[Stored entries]
⁂

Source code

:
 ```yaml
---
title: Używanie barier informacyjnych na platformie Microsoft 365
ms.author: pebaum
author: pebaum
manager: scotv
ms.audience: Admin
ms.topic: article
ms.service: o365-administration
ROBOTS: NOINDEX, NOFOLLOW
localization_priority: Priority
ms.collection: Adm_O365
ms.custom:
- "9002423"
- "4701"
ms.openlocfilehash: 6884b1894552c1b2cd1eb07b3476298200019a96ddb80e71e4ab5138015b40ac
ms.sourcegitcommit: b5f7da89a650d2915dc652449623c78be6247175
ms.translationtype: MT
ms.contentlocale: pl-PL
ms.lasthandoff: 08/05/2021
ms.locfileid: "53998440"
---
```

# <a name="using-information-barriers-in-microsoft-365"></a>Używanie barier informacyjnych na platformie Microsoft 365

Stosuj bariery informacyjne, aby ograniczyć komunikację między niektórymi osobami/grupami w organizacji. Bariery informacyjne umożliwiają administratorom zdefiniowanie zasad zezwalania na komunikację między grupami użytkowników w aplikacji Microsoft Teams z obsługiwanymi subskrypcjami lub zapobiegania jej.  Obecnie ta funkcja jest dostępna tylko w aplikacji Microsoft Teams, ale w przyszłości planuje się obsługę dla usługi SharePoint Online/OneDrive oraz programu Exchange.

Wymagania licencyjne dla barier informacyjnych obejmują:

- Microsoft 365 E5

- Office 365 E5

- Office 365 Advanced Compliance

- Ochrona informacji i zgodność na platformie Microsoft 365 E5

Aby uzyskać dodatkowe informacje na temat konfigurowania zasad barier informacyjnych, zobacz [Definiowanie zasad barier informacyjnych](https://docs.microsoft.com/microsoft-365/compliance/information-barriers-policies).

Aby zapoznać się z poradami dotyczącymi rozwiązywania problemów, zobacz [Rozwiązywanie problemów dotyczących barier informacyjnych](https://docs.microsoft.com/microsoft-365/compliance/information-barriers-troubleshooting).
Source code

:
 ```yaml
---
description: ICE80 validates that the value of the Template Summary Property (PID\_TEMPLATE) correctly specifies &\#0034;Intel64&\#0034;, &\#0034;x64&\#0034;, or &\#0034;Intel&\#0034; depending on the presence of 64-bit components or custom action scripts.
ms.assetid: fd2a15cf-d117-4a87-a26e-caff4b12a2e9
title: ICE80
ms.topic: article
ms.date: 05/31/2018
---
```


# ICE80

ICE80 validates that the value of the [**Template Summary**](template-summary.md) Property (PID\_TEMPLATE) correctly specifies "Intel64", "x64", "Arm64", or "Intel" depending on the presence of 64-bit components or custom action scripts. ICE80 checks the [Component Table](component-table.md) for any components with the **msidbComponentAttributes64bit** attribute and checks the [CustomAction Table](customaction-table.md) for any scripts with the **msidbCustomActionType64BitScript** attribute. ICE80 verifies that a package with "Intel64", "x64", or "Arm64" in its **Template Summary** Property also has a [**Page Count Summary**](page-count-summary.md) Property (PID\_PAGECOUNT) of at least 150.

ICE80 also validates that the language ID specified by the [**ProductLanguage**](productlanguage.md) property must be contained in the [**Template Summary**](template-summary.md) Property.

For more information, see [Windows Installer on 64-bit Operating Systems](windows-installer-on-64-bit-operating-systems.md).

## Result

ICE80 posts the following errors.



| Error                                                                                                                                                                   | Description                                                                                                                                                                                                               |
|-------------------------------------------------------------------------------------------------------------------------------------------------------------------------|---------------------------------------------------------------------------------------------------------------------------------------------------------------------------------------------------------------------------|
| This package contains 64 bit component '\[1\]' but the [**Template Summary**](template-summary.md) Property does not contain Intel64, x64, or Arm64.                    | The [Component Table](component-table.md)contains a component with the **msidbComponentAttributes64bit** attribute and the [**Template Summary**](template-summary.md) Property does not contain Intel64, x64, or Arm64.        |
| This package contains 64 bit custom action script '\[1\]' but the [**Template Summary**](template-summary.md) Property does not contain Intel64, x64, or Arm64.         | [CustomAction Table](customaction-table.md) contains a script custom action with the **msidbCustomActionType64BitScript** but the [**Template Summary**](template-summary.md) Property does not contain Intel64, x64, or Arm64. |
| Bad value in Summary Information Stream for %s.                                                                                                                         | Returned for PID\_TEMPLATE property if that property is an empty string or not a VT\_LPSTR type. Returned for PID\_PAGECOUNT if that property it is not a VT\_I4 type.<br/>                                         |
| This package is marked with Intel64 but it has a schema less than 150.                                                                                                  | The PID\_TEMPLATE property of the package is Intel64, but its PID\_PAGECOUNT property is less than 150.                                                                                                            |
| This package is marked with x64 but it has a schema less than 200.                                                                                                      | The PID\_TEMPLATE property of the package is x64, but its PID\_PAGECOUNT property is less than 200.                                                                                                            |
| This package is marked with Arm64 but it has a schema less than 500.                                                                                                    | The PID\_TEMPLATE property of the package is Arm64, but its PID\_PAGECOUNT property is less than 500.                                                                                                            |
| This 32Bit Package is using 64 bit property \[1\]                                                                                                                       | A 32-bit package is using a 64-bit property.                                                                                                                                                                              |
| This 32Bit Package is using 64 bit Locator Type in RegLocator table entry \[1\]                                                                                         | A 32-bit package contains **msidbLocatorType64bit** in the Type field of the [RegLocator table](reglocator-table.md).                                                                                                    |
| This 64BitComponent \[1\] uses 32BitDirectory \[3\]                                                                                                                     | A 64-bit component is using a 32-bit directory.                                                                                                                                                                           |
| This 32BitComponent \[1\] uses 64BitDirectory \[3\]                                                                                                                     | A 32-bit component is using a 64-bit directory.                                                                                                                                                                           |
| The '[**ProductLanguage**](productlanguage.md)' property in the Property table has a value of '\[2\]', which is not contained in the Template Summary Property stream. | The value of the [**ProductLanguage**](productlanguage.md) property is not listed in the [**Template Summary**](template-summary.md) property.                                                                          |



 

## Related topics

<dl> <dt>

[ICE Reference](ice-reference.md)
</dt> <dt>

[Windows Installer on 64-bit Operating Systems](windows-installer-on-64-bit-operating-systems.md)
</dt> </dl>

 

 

⁂

_REQUIRED ACTION_. Nothing but a number, please, for how many lines of the data hold "zobacz".

_RESPONSE TO THIS TASK_. 2